What you will do - Starting at the line that holds "(note: these are" and stopping at the line that holds "- accepting feedback", restate the records below word for word, with both of those lines included.

(Stored data entries)
* * * * *
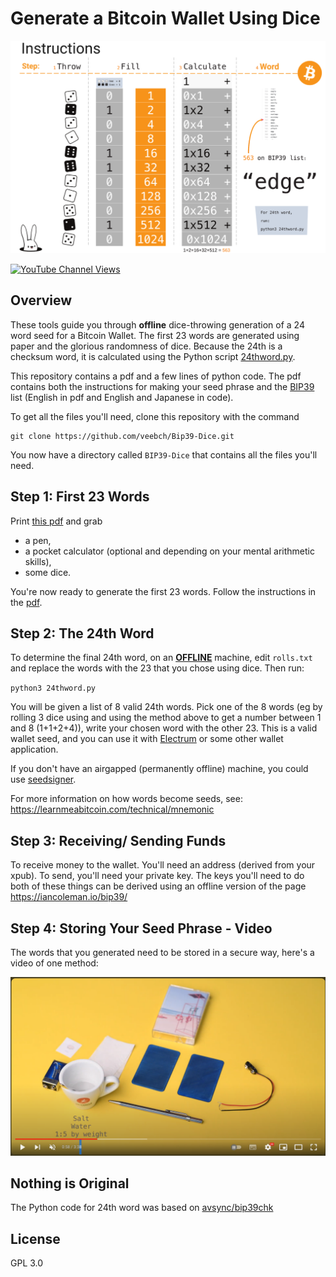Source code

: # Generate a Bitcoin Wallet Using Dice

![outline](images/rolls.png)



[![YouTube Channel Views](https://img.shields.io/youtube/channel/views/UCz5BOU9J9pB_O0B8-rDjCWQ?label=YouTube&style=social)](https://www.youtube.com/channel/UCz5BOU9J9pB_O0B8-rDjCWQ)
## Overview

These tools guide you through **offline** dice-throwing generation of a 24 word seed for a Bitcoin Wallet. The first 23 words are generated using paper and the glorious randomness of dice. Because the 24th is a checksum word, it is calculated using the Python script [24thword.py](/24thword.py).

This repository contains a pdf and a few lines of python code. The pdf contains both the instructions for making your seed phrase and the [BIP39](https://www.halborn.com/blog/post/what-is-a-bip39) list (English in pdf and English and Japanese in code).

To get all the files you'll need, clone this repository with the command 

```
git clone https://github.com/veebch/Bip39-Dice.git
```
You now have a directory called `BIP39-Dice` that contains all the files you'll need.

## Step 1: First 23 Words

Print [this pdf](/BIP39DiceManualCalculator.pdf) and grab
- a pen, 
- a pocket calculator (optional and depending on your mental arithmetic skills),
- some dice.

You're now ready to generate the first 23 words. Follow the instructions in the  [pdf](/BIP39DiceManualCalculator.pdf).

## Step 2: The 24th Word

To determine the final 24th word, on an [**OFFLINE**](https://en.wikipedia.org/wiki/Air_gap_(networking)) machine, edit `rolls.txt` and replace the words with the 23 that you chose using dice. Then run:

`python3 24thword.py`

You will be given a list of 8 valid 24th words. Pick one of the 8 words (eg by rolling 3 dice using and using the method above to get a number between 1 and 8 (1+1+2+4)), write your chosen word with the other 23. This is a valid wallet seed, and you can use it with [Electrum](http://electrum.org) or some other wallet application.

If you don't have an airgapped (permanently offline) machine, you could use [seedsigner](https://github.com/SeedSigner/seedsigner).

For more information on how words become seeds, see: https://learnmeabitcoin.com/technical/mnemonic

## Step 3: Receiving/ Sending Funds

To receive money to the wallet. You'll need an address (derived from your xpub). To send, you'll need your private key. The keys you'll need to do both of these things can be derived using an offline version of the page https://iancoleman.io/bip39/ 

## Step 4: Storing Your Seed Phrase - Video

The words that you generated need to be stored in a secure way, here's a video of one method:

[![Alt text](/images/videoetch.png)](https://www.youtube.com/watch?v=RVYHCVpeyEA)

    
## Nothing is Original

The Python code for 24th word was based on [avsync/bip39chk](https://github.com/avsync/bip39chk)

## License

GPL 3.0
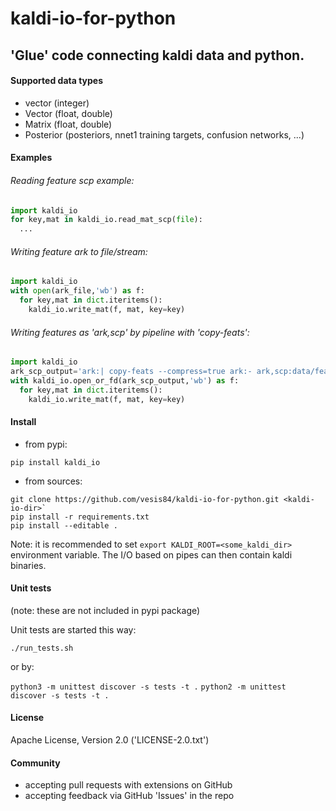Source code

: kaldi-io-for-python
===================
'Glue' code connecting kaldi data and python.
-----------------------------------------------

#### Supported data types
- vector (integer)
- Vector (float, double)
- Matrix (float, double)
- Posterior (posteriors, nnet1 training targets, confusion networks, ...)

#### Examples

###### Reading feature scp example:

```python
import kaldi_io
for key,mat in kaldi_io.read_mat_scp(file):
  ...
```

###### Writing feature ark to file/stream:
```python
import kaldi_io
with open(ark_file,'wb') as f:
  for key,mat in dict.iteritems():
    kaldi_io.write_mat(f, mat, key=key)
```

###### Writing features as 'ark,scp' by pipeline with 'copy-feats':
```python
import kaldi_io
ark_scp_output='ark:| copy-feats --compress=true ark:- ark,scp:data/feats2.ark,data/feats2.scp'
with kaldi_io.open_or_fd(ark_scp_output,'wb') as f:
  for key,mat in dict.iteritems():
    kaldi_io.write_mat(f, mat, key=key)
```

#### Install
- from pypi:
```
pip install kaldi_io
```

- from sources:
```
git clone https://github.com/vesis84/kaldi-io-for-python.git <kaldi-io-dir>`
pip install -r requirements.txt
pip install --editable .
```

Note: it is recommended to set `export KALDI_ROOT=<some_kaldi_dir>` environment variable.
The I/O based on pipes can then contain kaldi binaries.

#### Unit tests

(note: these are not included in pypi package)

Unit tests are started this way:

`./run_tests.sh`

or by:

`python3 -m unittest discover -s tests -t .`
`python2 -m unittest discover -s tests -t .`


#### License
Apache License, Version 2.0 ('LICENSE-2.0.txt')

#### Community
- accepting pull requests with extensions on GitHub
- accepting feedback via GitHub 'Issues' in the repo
* * * * *
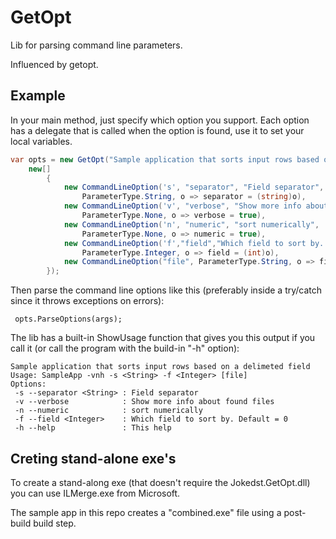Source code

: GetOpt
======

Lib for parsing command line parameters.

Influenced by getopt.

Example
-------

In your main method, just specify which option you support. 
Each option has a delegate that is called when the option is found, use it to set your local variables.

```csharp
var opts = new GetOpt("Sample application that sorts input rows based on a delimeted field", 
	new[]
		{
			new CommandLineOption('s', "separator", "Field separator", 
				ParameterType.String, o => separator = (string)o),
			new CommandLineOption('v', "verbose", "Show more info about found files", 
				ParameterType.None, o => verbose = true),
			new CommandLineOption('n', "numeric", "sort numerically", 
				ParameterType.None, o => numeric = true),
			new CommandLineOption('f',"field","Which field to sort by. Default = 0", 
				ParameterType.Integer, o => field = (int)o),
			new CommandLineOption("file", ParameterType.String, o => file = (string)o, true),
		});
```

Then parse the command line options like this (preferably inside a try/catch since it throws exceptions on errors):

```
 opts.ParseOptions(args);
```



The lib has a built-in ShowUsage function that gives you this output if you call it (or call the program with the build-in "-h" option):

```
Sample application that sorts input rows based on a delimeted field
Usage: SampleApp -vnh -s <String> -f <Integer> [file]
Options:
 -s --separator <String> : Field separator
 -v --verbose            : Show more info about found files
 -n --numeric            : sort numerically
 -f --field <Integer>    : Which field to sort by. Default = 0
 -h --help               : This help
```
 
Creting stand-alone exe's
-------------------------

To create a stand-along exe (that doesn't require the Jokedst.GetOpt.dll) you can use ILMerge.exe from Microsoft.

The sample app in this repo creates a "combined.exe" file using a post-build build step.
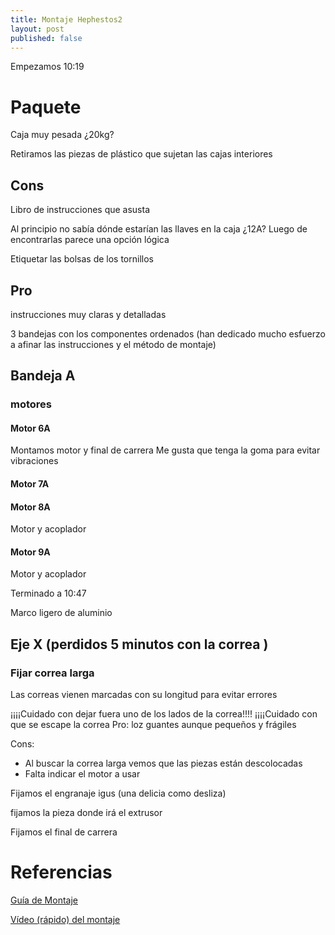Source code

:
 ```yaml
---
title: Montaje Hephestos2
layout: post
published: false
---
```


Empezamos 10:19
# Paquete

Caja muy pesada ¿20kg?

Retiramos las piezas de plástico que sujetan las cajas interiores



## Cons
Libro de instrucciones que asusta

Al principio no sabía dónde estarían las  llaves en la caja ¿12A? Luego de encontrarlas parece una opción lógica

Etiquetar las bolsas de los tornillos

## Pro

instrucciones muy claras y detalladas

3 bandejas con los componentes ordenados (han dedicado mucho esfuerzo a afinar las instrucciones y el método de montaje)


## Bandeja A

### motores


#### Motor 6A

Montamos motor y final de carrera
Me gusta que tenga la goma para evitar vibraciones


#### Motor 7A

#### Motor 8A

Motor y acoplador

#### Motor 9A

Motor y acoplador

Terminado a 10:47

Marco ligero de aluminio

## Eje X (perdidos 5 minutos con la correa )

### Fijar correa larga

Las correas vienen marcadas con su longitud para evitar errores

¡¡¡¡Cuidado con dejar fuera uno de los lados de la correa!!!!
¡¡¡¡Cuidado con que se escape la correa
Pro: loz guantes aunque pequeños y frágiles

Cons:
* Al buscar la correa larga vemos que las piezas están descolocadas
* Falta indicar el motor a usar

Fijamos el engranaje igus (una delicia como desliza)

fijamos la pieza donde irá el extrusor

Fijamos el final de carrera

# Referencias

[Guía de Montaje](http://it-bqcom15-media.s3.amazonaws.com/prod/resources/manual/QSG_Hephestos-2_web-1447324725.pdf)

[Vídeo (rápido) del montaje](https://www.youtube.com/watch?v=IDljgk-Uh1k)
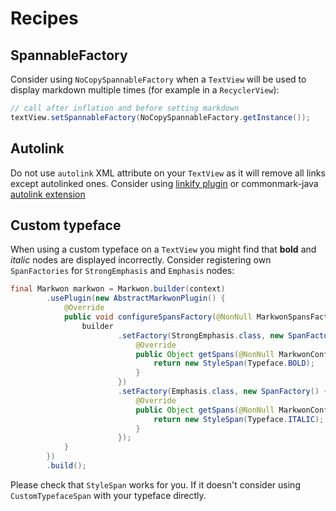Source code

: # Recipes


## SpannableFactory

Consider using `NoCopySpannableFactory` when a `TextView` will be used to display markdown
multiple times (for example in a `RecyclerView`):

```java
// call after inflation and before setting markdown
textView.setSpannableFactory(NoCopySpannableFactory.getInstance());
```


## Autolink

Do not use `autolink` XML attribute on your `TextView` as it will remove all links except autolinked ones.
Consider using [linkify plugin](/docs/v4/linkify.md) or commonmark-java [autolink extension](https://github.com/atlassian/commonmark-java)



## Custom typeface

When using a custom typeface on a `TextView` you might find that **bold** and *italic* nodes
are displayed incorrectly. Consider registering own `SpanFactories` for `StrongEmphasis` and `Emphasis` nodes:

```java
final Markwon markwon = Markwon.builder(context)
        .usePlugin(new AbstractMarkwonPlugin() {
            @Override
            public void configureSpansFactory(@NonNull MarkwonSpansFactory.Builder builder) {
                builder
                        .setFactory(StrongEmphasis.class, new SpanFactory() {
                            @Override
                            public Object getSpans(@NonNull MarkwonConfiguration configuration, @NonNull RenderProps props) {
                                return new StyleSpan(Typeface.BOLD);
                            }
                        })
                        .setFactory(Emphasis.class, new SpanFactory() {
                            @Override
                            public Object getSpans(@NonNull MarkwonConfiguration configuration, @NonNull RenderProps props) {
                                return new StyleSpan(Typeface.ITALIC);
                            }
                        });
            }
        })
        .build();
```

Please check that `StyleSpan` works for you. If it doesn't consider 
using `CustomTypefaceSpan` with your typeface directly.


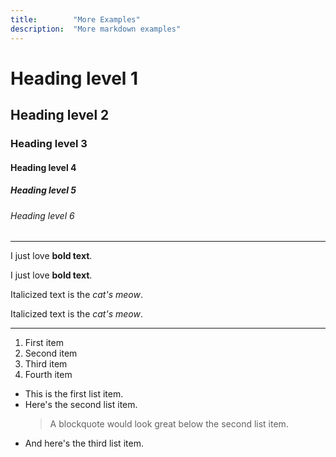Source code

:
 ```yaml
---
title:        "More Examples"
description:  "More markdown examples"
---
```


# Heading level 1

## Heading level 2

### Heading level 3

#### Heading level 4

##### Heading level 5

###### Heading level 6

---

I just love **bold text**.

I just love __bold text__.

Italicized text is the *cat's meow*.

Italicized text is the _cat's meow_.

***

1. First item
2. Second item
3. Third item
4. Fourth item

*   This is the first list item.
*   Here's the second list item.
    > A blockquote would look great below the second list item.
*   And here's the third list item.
* * * * *
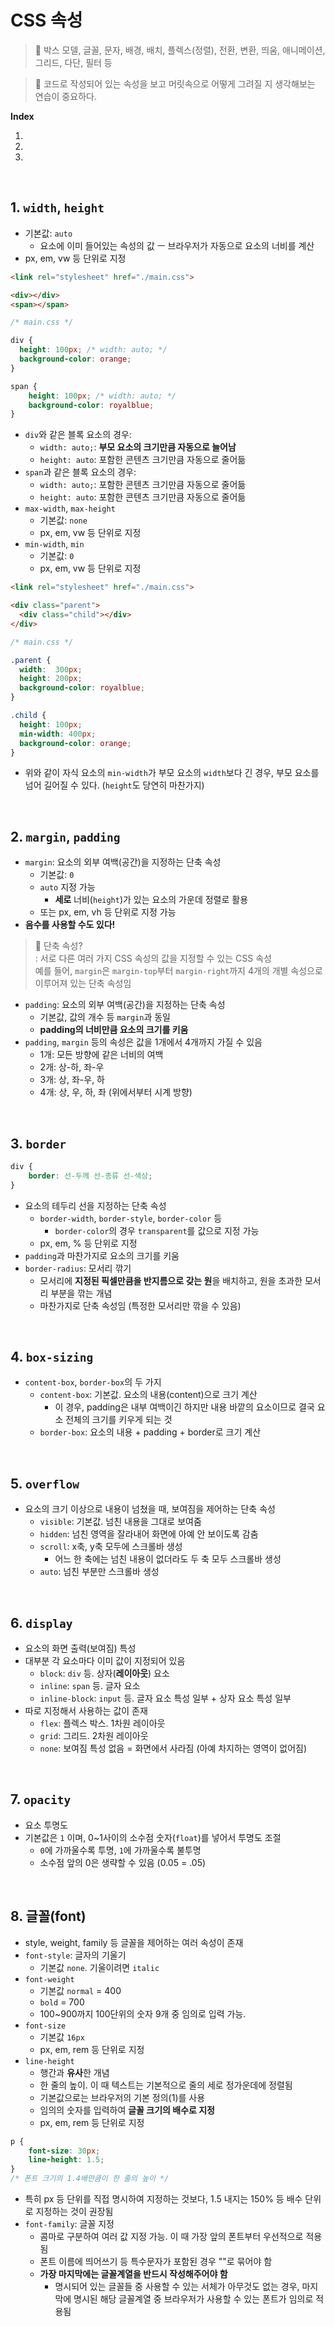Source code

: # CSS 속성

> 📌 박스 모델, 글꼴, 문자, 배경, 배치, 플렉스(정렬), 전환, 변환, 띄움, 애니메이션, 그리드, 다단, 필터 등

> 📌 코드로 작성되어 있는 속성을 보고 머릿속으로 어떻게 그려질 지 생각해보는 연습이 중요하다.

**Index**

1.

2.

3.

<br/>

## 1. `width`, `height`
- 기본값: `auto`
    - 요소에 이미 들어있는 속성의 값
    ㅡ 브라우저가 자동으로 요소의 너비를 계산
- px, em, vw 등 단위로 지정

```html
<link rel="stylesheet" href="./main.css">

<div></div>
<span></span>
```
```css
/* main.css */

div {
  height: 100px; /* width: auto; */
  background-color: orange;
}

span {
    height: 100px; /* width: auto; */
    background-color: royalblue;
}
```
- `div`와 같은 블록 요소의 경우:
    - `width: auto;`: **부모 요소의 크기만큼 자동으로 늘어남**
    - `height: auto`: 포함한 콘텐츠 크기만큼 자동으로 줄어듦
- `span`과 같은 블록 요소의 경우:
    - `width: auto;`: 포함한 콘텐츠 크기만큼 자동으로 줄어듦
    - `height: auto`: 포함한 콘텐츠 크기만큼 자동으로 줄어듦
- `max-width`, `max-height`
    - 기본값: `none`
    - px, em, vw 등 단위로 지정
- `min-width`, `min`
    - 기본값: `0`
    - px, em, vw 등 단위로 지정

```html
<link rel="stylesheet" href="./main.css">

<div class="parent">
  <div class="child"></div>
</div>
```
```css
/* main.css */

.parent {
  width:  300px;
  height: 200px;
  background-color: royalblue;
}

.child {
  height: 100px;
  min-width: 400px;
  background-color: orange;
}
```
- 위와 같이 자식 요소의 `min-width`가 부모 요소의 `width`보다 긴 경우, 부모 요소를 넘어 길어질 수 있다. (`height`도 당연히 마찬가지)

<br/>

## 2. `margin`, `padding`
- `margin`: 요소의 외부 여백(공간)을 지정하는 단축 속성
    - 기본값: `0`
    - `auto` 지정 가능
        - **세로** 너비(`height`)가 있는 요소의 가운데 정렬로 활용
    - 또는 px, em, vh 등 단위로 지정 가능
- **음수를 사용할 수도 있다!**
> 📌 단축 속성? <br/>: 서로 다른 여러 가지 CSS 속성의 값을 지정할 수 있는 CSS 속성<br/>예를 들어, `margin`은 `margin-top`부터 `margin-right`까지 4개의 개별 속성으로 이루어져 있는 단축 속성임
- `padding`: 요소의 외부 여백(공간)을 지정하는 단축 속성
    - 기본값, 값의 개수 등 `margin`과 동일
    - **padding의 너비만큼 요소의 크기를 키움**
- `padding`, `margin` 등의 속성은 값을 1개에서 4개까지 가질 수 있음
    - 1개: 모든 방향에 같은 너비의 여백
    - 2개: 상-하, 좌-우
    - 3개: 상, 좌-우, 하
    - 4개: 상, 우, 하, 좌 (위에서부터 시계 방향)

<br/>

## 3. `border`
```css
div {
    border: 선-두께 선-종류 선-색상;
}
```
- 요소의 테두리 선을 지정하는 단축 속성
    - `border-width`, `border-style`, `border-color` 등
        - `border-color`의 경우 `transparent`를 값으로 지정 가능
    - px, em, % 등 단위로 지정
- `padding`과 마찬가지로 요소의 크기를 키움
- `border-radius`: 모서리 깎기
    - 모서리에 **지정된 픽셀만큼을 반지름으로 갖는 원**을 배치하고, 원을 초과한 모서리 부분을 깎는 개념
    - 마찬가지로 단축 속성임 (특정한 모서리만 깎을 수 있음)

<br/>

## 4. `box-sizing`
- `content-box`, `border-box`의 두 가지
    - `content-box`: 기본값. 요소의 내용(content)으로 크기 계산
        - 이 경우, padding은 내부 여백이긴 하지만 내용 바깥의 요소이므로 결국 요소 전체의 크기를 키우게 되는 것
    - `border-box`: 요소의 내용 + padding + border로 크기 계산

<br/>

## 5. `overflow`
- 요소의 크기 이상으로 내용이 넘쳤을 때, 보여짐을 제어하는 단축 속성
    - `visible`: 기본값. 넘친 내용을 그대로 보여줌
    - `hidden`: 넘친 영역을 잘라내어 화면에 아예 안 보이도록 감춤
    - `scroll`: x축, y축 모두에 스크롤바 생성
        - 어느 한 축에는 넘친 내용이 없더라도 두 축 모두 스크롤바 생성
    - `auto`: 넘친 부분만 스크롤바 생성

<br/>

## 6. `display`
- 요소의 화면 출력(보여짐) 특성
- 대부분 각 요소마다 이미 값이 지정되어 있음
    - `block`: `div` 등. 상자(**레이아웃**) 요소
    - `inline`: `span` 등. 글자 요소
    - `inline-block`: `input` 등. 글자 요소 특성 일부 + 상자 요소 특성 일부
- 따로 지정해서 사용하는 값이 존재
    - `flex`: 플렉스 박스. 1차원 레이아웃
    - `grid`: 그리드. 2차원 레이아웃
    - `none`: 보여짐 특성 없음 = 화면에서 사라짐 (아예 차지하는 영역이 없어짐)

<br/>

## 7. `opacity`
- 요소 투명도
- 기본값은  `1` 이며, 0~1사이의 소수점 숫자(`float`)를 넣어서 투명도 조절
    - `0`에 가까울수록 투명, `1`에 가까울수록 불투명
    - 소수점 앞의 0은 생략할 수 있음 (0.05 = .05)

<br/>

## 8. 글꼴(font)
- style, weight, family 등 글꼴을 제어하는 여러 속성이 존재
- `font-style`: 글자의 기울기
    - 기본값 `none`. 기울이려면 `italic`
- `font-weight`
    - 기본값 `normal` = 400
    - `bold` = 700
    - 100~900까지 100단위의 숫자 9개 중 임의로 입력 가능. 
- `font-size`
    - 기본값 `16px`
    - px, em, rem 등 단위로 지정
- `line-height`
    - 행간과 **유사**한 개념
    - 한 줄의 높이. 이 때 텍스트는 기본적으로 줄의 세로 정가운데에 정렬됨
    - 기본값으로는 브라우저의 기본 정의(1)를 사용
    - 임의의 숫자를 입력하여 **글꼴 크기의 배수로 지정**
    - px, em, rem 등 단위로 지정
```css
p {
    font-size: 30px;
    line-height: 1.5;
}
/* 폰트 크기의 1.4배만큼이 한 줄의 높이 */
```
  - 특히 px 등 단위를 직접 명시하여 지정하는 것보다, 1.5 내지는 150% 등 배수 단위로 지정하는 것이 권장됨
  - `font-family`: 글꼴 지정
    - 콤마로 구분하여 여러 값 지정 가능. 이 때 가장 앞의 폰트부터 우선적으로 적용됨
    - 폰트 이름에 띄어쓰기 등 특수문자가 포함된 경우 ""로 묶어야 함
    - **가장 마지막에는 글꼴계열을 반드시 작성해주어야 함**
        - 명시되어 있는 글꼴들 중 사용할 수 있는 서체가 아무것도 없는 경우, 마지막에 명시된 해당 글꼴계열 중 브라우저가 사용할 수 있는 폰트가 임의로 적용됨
* * * * *
Response for this exercise -
(note: these are not included in pypi package)

Unit tests are started this way:

`./run_tests.sh`

or by:

`python3 -m unittest discover -s tests -t .`
`python2 -m unittest discover -s tests -t .`


#### License
Apache License, Version 2.0 ('LICENSE-2.0.txt')

#### Community
- accepting pull requests with extensions on GitHub
- accepting feedback via GitHub 'Issues' in the repo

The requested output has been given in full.